What you are asked to do. For every line in the data below that contains "kann", copy the line.

Data to process below:

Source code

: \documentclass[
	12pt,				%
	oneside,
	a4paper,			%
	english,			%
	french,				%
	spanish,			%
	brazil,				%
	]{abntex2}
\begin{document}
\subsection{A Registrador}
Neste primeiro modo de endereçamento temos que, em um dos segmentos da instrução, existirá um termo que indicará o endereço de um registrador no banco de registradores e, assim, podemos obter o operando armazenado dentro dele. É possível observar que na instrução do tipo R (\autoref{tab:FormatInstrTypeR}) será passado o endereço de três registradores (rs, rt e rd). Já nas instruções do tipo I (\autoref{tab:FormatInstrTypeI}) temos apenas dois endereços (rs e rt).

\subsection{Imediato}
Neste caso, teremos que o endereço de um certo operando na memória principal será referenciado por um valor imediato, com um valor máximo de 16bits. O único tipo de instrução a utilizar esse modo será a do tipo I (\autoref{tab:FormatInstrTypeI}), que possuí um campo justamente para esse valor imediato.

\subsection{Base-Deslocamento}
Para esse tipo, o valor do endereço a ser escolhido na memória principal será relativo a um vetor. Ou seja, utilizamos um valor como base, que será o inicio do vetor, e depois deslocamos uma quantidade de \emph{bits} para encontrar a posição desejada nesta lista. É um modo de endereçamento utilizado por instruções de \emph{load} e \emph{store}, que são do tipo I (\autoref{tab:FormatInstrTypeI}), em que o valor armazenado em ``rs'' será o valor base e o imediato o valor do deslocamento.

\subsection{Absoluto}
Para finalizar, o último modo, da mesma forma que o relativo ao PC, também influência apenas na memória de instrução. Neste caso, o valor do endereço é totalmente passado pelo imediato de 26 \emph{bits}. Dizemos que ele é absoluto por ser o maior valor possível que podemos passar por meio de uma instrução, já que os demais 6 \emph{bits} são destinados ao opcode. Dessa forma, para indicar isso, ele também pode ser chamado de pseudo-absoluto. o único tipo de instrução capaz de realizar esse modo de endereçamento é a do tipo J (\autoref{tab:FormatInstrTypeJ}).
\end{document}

End of Data to process.
Data to process below:

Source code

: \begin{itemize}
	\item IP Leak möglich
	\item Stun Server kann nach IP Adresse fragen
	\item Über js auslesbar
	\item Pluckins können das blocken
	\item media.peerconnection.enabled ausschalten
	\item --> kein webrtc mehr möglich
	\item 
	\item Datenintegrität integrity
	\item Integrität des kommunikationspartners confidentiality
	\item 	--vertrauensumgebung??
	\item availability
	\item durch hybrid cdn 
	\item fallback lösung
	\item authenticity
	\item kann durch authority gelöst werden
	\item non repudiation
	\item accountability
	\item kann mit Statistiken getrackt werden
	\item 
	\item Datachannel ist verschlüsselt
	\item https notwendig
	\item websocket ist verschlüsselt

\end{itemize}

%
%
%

End of Data to process.

Answer to this task.
	\item Stun Server kann nach IP Adresse fragen
	\item kann durch authority gelöst werden
	\item kann mit Statistiken getrackt werden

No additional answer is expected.